Because most humans don’t utility-maximize like Harry, and so their implicit choices don’t predict what they’ll do when faced with an explicit choice. And when one is considering whether to befriend or ally with someone, it’s the explicit choices that would matter from then on; one would no longer be anonymous to them.
But actually befriending Hagrid is a decision that would take up a considerable amount of Harry’s time.
Harry’s only human, he can’t devote all of his free time to saving the world. He needs intellectual and emotional cooldown time. But Harry’s also an introvert. Spending social time with people he doesn’t relate to is not cooldown time for him, it’s something he’d need cooling down from. That being the case, being friends with Hagrid would eat into Harry’s productivity time. It’s a transparently bad move, and he doesn’t have to spend five seconds considering it in much the same way that a competent chess player does not spend five seconds considering whether to checkmate himself.
Harry also stated, quite reasonably, that he was concerned about being linked to the past events of the Chamber of Secrets, and being revealed as a Parselmouth.
But Harry is cutting out everyone he can besides Quirrel, Hermione, and Draco.
What about Neville? They seem to spend serious time together and have a strong connection. Hopefully this will be more apparent in the future (a la chapter 67)
Maybe even the Weasley twins? With the new chapters he may even be approaching Cedric Diggory—though it could be more of a cameo.

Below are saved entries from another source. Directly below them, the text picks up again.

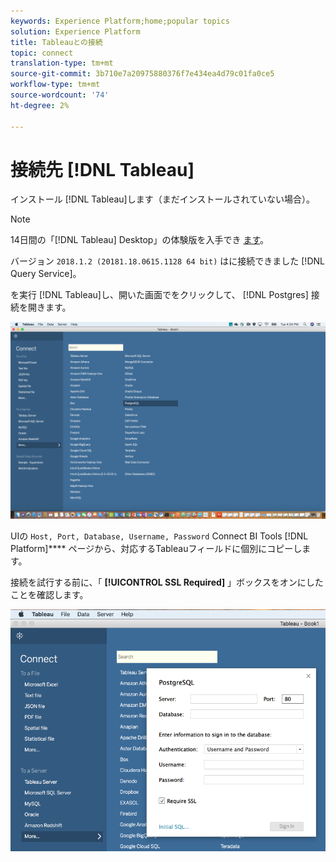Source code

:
 ```yaml
---
keywords: Experience Platform;home;popular topics
solution: Experience Platform
title: Tableauとの接続
topic: connect
translation-type: tm+mt
source-git-commit: 3b710e7a20975880376f7e434ea4d79c01fa0ce5
workflow-type: tm+mt
source-wordcount: '74'
ht-degree: 2%

---
```



# 接続先 [!DNL Tableau]

インストール [!DNL Tableau]します（まだインストールされていない場合）。

>[!NOTE]
>
>14日間の「[!DNL Tableau] Desktop」の体験版を入手でき [ます](https://www.tableau.com/products/desktop/download)。
>    
> バージョン `2018.1.2 (20181.18.0615.1128 64 bit)` はに接続できました [!DNL Query Service]。

を実行 [!DNL Tableau]し、開いた画面でをクリックして、 [!DNL Postgres] 接続を開きます。

![画像](../images/clients/tableau/open-connection.png)

UIの `Host, Port, Database, Username, Password` Connect BI Tools [!DNL Platform]**** ページから、対応するTableauフィールドに個別にコピーします。

接続を試行する前に、「 **[!UICONTROL SSL Required]** 」ボックスをオンにしたことを確認します。

![画像](../images/clients/tableau/ssl-required.png)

Apparently, according to the last chapter, Hermione + Draco were enough to keep him grounded. (And Neville + Cedric will help too, I imagine.)
I was also amused by reading between the lines here:
There was a long pause as the snake-head swayed, staring at Harry; again no detectable emotion came through, and Harry wondered what Professor Quirrell could be thinking that would take Professor Quirrell that long to think.

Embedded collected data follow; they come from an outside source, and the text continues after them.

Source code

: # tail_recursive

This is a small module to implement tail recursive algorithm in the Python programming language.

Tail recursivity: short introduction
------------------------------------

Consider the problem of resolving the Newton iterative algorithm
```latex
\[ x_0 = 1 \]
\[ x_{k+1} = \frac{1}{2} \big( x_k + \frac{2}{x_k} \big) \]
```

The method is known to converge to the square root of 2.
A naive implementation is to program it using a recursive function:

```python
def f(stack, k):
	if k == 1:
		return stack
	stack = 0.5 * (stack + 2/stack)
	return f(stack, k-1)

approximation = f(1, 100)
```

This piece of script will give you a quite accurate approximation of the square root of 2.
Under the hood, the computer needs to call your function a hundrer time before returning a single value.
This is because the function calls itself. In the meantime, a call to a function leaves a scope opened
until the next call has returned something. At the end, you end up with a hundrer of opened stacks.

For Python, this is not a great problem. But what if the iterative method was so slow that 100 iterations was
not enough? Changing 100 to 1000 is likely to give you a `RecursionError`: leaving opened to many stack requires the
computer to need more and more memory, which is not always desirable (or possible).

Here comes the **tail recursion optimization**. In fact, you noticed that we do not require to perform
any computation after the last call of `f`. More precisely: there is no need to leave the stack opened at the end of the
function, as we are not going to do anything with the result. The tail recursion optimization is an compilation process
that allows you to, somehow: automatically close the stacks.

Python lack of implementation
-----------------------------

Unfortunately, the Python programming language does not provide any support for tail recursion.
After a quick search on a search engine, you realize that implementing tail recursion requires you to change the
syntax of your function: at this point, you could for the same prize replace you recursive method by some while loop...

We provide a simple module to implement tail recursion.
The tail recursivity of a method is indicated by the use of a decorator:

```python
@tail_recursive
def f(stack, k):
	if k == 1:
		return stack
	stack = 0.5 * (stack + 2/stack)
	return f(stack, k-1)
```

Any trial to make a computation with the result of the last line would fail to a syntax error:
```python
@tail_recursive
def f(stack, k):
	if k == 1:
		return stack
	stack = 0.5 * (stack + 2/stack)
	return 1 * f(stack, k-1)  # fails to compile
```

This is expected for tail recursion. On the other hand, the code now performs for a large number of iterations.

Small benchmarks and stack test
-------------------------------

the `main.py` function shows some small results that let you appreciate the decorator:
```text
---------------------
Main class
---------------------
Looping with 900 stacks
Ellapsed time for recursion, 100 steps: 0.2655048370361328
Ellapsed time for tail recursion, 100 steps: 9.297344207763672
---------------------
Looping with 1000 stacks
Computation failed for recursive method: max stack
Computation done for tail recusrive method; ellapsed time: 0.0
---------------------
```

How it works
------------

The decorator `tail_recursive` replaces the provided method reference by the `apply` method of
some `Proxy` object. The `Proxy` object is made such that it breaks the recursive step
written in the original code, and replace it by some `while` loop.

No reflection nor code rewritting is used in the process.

Friendship 1 Quirrel 0. I think this might be Harry’s first victory over him, and he doesn’t realize it.
This a hundred times. It is entirely possible to not think someone’s interesting as a friend or useful as an ally, and still care about them as people.
It and the Ron thing make the elitism increasingly distasteful
Is it really elitist to not make friends with people you don’t like (Ron) or people you might not have time for (Hagrid)? I never befriended any of the janitors at any of my schools (have you?), even if they might have really enjoyed my friendship, and I don’t consider myself elitist for that.
for him to make the choices he’s made means he’s in full Dark Lord mode. Harry’s lost, and it’s a question of whether or not he’ll be redeemed, not whether or not he’ll resist
I think the term “Dark Lord” is suffering from Sword of Good symptom. If “losing” means deciding to make the world a better place, eliminating Azkaban and/or death, and preventing future atrocities then I’m all for this sort of loss. Call it “becoming a Dark Lord” if you want, it’s much better than any alternative.
Is it really elitist to not make friends with people you don’t like (Ron) or people you might not have time for (Hagrid)?
It depends on why you don’t like them or don’t have time for them. It’s more a comparison to the original than it is a lack of justification in-world (the class balance of the protagonists and antagonists has shifted significantly). If Ron is just a snot that wants to exclude Malfoy from everything, then sure, don’t be friends with him. But is that really all Eliezer saw in him?
(have you?)
I make it a priority to befriend support staff, but so far that hasn’t included any janitors; mostly secretaries.
If “losing” means deciding to make the world a better place, eliminating Azkaban and/or death, and preventing future atrocities then I’m all for this sort of loss.
Do you have any evidence beyond wishful thinking that’s what’ll happen? So far, it looks to me like “losing” means getting tricked by your prophesied enemy into releasing his strongest follower. I put the odds at pretty strong that the story will turn into a UFAI cautionary tale, where Harry and/or Quirrel FOOMs and the results are not pretty.
Quirrel has been playing Harry like a fiddle from day one. We might have some information about Harry’s goals, but Quirrel’s goals are the ones that will be put into place.
I put the odds at pretty strong that the story will turn into a UFAI cautionary tale, where Harry and/or Quirrel FOOMs and the results are not pretty.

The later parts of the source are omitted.